The second persisting conversation, which results from the tendency to view persons from a hypercognitive framework, is to do with the legal notion of decision-making capacity or competence. These words are used interchangeably and reflect different jurisdictions. In the Introduction it was suggested that the narrow legal focus on capacity or competence requires some form of augmentation. It is easy to see why competence might be regarded as central to ethical debates in dementia. The loss of competence affects the person’s autonomy. Autonomy is sometimes regarded as the central principle of liberal democracy and Western biomedical ethics. The threat to autonomy posed by dementia, therefore, is crucial. Having or not having the mental ability to decide for yourself becomes, as a consequence, of central importance in discussions about bioethics in connection with dementia.

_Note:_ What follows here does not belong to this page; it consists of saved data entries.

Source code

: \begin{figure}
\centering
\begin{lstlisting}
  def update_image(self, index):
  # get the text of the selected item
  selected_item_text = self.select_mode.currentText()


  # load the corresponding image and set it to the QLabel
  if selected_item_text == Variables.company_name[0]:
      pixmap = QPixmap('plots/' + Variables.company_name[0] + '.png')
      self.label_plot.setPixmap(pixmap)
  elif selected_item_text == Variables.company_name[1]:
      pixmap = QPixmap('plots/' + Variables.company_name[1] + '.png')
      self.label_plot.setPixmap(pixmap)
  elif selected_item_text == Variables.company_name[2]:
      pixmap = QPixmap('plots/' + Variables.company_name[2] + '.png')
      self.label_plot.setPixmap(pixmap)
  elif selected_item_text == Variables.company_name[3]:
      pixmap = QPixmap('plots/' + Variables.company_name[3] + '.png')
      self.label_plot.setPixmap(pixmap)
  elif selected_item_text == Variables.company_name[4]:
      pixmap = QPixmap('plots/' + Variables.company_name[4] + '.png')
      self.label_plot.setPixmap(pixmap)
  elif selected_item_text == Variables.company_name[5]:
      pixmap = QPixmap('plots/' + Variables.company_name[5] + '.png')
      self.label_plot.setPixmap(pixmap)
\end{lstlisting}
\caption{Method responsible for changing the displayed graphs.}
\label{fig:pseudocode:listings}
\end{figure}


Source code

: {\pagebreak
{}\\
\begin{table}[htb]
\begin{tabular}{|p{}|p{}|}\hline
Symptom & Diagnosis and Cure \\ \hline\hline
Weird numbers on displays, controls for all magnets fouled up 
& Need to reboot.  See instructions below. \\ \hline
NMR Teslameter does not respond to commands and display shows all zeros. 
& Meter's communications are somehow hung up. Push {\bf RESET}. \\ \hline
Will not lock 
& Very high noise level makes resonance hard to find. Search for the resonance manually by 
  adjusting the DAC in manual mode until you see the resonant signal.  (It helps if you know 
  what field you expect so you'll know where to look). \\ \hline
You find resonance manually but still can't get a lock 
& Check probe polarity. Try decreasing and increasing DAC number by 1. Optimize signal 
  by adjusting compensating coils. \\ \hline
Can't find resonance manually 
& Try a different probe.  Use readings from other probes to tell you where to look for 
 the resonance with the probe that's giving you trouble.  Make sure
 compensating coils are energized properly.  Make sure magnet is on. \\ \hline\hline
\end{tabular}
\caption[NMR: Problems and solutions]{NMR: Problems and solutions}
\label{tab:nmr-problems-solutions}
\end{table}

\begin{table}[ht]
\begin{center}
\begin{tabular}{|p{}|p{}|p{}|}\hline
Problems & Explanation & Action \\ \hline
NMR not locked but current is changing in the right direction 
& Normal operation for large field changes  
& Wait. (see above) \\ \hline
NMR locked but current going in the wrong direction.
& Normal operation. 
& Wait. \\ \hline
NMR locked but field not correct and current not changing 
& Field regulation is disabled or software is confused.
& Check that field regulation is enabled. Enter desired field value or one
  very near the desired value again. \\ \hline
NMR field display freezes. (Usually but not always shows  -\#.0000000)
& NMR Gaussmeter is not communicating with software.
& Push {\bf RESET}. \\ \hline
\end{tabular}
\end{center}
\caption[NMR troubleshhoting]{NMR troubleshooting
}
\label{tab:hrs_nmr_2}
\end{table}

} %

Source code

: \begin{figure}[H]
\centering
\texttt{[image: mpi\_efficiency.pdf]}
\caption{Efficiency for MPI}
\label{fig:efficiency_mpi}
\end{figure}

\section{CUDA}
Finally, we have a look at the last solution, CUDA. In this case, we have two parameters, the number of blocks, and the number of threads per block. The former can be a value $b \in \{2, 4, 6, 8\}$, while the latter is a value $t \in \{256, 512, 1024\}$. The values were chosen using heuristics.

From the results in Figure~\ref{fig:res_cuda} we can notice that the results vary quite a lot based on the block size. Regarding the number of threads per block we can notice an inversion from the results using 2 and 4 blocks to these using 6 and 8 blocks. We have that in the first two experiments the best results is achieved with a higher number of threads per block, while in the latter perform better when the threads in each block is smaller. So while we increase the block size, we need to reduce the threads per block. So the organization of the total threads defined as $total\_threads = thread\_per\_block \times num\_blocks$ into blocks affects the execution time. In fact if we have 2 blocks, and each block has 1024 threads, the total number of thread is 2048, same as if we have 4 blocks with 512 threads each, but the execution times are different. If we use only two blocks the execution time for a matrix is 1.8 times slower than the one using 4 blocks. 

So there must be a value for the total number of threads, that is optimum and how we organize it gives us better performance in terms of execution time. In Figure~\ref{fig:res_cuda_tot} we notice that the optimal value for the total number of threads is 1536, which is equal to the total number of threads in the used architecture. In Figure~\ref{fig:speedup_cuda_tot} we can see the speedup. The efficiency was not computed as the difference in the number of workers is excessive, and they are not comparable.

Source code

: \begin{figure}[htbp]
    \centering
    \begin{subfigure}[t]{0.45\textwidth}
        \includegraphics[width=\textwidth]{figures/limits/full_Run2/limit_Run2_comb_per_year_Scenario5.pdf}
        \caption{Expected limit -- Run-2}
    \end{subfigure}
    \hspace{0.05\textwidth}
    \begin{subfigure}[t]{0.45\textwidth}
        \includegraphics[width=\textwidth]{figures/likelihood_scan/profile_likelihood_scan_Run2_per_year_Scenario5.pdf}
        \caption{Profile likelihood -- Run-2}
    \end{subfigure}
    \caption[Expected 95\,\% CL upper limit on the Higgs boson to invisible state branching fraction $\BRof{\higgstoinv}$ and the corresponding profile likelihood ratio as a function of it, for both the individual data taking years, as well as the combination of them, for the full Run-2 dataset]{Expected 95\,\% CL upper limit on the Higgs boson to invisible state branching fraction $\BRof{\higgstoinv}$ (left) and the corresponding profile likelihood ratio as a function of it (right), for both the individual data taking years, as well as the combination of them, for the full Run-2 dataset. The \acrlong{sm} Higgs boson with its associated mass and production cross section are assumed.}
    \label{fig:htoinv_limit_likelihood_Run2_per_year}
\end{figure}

As an example, when issues arise around the expression of sexuality or intimacy in care homes for people with dementia, the question of competence quickly arises. If one of the partners is said to lack the competence to consent to the sexual activity, then the behavior of the partner looks like sexual assault and might even, very reasonably, be regarded in legal terms as rape. From a different perspective, however, where human interaction and intimacy are not purely regarded in terms of cognitive competencies, even if in legalistic terms competent decision-making is absent, it might yet be that a degree of intimacy is not only permissible, but also ethical as a means to enhance a person’s quality of life.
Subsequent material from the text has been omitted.